**What is being asked**. Go through the entries below from the first line and output each one exactly, up to and including the line with "zweiten Teil sichtbar".

Saved data entries
=======

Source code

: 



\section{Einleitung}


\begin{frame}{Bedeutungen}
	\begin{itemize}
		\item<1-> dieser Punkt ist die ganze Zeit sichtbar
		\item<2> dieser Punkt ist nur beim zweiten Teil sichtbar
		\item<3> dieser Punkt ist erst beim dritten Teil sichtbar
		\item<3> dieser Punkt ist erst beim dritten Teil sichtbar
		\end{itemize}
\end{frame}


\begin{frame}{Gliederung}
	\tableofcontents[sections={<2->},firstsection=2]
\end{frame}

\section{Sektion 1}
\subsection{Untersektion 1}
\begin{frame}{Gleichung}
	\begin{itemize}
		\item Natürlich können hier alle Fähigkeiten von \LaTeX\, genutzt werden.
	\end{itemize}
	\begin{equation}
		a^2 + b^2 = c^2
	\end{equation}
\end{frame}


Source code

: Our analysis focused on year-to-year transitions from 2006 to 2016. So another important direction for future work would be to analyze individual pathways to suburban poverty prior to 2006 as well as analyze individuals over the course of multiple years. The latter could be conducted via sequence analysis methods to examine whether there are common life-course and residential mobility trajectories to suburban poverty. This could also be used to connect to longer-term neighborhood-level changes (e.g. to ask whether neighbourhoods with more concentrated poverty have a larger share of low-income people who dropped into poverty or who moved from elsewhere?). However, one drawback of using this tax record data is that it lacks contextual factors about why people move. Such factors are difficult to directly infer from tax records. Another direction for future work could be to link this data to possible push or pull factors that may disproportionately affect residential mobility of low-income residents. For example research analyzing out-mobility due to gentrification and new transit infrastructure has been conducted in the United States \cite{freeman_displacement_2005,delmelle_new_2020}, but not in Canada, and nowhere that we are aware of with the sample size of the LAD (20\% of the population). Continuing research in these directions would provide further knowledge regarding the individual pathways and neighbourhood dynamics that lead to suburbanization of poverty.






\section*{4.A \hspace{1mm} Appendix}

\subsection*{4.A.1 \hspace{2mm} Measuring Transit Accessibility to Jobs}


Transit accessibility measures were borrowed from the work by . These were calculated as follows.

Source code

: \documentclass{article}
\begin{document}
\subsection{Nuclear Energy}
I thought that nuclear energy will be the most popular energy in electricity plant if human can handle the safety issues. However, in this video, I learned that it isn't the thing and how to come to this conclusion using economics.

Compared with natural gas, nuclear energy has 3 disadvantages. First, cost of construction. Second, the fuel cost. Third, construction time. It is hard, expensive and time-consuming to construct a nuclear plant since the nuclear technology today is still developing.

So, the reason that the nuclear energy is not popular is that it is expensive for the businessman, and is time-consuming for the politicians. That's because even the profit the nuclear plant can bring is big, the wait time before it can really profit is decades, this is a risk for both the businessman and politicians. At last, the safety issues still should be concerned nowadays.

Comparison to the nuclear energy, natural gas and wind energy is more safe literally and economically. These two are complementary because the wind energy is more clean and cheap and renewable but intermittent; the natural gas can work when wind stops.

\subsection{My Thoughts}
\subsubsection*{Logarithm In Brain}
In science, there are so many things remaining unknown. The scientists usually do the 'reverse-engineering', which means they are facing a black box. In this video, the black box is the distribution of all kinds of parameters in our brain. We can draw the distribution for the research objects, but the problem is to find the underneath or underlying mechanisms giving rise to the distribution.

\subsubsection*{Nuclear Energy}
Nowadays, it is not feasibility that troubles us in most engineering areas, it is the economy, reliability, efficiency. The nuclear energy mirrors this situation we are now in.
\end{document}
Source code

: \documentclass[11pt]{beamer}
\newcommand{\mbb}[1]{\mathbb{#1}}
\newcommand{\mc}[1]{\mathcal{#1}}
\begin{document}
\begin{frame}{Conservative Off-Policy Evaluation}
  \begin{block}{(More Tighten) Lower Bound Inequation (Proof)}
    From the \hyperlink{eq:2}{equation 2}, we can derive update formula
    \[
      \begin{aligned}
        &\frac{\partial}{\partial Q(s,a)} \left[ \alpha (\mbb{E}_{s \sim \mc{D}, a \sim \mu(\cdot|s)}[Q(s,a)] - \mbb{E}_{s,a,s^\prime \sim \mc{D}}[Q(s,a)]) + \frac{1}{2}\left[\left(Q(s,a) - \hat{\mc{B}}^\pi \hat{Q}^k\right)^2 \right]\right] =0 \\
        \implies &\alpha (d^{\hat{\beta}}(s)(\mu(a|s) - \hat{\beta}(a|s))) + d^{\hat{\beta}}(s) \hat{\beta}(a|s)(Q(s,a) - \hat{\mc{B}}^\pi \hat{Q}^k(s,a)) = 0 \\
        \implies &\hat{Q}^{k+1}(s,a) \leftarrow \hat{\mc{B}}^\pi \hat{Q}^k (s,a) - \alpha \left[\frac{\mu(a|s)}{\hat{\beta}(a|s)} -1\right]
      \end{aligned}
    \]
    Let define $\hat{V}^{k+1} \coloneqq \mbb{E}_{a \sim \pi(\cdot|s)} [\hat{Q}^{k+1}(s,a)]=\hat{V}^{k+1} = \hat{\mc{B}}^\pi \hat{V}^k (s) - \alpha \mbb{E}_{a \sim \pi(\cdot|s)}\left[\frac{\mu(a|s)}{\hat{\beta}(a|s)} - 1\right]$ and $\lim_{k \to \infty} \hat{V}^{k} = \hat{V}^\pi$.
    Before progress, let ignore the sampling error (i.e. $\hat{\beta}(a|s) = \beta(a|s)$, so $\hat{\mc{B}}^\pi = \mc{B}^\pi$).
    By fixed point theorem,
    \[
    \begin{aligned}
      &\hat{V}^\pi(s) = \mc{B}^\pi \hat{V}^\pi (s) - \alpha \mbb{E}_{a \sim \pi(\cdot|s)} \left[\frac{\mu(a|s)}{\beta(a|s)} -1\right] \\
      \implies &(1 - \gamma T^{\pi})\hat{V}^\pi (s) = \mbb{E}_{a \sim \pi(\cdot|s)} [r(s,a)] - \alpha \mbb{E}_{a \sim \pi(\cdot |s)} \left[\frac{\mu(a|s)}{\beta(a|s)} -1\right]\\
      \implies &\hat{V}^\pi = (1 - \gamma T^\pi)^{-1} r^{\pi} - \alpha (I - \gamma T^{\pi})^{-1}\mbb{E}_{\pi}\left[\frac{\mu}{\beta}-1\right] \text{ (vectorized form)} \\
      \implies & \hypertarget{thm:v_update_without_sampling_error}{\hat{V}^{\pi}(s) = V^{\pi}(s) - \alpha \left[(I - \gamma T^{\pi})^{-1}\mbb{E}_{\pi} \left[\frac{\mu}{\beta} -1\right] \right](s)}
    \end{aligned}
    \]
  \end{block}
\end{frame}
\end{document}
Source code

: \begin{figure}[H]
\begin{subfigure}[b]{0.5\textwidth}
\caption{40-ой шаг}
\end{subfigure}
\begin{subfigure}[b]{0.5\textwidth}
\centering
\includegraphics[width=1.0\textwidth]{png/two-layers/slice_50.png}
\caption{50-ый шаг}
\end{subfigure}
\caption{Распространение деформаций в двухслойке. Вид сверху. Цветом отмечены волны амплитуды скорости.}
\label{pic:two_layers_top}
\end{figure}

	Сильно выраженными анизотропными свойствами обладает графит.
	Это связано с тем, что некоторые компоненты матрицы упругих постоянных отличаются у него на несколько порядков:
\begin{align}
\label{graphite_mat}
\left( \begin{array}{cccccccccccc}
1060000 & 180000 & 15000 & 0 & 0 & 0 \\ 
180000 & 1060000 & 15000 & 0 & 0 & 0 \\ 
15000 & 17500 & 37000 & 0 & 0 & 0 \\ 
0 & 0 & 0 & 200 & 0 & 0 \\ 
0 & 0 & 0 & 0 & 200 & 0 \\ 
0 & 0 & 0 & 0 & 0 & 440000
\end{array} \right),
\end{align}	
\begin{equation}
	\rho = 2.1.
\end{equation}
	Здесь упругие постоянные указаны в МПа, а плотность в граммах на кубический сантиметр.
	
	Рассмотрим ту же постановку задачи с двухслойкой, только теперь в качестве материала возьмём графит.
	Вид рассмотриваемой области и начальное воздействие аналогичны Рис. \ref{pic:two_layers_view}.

=======

**Answer box**.
Source code

: 



\section{Einleitung}


\begin{frame}{Bedeutungen}
	\begin{itemize}
		\item<1-> dieser Punkt ist die ganze Zeit sichtbar
		\item<2> dieser Punkt ist nur beim zweiten Teil sichtbar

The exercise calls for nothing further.